[Stored data entries]

--*--

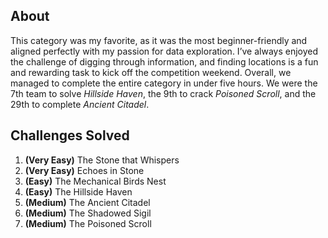 ## About
This category was my favorite, as it was the most beginner-friendly and aligned perfectly with my passion for data exploration. I’ve always enjoyed the challenge of digging through information, and finding locations is a fun and rewarding task to kick off the competition weekend. Overall, we managed to complete the entire category in under five hours. We were the 7th team to solve _Hillside Haven_, the 9th to crack _Poisoned Scroll_, and the 29th to complete _Ancient Citadel_.
## Challenges Solved
1. **(Very Easy)** The Stone that Whispers
2. **(Very Easy)** Echoes in Stone
3. **(Easy)** The Mechanical Birds Nest
4. **(Easy)** The Hillside Haven
5. **(Medium)** The Ancient Citadel
6. **(Medium)** The Shadowed Sigil
7. **(Medium)** The Poisoned Scroll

--*--

• [Task objective]
Each line from the one containing "## Challenges Solved" through the last line of the entries is to be copied exactly, with no other lines added.

• [Answer to this problem]
## Challenges Solved
1. **(Very Easy)** The Stone that Whispers
2. **(Very Easy)** Echoes in Stone
3. **(Easy)** The Mechanical Birds Nest
4. **(Easy)** The Hillside Haven
5. **(Medium)** The Ancient Citadel
6. **(Medium)** The Shadowed Sigil
7. **(Medium)** The Poisoned Scroll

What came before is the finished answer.